Handoff, No. 37. Handoff, No. 37. Handoff, No. 37.
Those were NESN.com’s notes on the first three snaps of New England Patriots padded 11-on-11 drills in training camp this summer as quarterback Jarrett Stidham kept feeding the rock to Damien Harris.
One year after being buried on the Patriots’ running back depth chart, Harris, a second-year pro, is taking on a much heavier workload this summer as he battles for a starting job.
As recently as last month, it appeared Harris would be scrounging for snaps for the second straight year, but then Sony Michel underwent foot surgery and began the summer on the physically unable to perform list, running back Brandon Bolden elected to opt-out for the 2020 NFL season over concerns about the coronavirus pandemic and the Patriots signed Lamar Miller, but he too started camp on the PUP list.
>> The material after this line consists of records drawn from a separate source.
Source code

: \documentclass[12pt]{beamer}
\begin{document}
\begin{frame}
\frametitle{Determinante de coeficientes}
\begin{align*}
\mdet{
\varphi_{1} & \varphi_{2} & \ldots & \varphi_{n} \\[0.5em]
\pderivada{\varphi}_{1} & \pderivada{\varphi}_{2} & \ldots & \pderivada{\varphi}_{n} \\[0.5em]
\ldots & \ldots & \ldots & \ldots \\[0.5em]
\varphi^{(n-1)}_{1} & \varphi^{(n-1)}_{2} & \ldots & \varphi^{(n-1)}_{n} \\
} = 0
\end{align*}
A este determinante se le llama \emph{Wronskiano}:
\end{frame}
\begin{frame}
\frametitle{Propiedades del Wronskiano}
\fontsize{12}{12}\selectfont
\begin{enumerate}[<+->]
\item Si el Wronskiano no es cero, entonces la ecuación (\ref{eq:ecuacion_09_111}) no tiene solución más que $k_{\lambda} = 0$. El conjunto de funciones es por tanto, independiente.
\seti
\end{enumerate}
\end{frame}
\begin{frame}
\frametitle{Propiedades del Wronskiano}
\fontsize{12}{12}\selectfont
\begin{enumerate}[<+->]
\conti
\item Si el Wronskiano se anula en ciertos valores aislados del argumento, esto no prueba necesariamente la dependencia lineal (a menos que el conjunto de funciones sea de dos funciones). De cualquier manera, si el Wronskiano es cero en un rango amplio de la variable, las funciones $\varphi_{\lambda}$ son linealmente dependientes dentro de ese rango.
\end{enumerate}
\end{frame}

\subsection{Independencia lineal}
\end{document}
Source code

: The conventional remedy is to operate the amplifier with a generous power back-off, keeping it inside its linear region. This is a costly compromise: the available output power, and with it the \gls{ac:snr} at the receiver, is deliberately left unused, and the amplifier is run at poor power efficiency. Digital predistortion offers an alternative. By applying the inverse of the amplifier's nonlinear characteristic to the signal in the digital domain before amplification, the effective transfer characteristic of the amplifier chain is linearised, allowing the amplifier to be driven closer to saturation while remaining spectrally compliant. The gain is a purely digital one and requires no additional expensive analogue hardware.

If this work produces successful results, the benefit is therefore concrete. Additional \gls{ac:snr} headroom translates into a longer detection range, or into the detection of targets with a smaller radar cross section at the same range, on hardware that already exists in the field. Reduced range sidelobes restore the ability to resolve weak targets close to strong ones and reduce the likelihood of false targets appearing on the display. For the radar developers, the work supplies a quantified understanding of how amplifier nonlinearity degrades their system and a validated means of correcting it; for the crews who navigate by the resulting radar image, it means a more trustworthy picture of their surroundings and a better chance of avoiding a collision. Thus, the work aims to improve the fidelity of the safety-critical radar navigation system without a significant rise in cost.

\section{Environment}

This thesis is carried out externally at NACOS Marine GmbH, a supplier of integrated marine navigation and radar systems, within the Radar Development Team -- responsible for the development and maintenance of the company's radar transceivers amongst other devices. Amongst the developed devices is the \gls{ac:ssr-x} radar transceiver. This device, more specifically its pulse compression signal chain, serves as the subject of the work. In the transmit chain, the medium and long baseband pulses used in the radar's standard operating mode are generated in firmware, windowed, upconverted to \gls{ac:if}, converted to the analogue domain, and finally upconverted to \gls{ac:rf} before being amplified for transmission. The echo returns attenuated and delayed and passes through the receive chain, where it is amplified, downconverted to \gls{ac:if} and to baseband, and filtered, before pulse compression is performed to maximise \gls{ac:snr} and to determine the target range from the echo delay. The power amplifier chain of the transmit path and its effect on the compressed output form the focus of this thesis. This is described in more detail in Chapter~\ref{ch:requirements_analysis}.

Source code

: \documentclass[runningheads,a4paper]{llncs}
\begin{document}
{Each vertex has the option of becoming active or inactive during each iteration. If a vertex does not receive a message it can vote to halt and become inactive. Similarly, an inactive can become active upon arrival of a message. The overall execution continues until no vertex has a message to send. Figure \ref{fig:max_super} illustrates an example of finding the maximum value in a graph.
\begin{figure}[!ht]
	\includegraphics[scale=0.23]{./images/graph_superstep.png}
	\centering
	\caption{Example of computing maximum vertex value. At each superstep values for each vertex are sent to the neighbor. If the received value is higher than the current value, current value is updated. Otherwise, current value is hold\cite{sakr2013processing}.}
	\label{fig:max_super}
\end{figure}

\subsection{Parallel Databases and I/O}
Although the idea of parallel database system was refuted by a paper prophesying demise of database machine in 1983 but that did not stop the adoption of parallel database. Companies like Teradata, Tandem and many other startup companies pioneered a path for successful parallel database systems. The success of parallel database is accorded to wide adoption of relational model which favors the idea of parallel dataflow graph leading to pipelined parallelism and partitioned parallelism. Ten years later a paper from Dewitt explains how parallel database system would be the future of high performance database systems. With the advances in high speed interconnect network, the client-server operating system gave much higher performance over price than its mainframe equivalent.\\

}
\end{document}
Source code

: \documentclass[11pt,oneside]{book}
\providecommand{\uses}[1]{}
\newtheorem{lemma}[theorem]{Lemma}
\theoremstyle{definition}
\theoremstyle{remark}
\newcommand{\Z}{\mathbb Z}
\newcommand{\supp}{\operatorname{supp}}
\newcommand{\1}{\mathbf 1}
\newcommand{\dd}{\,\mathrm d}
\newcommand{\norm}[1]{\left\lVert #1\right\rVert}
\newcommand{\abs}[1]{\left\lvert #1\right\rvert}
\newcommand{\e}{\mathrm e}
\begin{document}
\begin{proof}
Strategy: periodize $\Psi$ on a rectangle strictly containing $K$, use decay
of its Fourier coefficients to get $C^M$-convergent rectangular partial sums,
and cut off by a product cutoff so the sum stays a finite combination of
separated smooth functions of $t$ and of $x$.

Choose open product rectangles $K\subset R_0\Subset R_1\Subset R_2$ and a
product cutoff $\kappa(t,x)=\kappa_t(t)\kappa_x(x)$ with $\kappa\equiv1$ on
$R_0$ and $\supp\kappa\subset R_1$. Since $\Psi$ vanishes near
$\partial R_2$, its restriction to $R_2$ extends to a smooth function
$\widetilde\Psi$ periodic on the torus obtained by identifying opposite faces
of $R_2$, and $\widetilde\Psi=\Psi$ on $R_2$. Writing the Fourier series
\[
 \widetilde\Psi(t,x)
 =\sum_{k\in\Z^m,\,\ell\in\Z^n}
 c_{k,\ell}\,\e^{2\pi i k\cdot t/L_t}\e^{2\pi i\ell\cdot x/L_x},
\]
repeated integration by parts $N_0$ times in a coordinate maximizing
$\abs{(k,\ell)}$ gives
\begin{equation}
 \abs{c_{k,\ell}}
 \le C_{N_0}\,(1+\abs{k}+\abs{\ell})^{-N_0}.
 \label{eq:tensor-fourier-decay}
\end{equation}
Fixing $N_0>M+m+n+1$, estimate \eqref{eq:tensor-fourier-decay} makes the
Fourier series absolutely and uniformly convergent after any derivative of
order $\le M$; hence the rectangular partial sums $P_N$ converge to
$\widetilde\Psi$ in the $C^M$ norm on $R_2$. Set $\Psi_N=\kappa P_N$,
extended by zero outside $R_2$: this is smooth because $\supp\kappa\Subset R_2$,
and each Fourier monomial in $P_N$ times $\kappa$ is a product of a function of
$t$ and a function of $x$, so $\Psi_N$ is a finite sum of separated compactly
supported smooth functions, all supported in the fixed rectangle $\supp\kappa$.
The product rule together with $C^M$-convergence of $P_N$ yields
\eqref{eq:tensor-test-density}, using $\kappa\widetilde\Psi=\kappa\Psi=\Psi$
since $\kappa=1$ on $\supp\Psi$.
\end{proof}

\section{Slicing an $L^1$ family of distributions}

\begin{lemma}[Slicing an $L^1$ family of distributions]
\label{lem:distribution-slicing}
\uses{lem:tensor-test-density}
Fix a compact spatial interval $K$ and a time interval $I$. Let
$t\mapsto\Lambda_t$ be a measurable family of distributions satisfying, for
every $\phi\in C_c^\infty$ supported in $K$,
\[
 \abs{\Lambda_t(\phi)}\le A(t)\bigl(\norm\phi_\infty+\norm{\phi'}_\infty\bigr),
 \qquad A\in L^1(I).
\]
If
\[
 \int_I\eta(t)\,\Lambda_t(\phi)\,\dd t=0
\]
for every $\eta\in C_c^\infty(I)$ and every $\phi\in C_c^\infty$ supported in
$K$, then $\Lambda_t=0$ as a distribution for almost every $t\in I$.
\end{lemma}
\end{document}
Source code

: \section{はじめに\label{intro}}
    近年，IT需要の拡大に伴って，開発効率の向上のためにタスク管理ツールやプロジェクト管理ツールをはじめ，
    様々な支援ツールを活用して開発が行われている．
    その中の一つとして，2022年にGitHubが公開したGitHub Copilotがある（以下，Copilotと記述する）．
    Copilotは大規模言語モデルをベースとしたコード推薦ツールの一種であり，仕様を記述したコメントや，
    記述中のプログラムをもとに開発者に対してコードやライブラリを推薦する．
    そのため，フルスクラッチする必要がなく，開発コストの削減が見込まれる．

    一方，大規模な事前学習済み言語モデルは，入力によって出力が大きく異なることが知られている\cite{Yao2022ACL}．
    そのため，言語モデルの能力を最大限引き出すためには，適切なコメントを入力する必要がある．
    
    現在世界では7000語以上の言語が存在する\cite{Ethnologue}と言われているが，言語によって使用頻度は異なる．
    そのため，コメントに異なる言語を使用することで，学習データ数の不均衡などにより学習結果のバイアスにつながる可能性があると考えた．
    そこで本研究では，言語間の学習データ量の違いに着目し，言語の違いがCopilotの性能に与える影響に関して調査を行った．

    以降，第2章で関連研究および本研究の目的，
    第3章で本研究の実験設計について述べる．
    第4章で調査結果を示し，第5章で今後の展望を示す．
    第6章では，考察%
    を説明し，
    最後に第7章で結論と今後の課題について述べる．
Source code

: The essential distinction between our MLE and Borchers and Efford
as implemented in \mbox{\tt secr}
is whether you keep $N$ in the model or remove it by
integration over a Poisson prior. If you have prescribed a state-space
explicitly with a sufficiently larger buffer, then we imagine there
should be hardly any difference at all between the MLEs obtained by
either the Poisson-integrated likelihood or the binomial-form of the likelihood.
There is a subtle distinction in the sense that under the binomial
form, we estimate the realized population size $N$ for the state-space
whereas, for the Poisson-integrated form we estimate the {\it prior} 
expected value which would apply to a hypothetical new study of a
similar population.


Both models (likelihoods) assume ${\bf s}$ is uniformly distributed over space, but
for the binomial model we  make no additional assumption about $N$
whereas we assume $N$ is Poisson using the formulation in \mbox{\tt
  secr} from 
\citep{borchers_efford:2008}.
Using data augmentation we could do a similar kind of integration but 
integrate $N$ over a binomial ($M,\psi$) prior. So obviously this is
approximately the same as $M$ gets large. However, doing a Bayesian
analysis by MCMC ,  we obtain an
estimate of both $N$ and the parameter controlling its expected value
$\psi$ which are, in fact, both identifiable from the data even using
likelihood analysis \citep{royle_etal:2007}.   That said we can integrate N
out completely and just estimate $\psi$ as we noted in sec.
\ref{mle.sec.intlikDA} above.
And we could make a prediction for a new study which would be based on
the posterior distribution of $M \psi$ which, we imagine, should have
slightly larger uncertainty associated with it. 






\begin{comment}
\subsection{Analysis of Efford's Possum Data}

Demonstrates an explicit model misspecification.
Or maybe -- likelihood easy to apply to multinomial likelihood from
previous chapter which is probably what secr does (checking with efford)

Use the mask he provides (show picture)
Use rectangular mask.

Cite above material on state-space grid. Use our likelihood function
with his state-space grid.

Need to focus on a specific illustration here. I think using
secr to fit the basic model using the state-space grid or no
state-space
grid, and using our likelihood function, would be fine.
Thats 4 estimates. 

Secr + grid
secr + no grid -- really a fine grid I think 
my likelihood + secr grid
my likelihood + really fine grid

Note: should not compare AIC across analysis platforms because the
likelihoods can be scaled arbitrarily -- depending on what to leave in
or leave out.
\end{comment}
That leaves Harris, Rex Burkhead, James White and rookie J.J. Taylor as the Patriots’ current options at running back. White is the Patriots’ third-down pass-catching back. Taylor is a 5-foot-5, 185-pound player who also is probably best suited as a pass-catcher. Burkhead is the jack of all trades, including special teams.
Essentially, if the 2020 NFL season started today, the Patriots’ early-down running back role would have to be Harris’ by default.
“It’s been good,” Harris said Tuesday on a video conference call of his heavy workload in camp. “It’s given me an opportunity to improve. That’s what I think is most important, coming in and showing that I can be dependable, I can be competitive, I can play the game at a high level. Just want to come in here and improve every single day no matter what is asked of me, no matter what coaches need me to do, I’m going to do it to the best of my ability.”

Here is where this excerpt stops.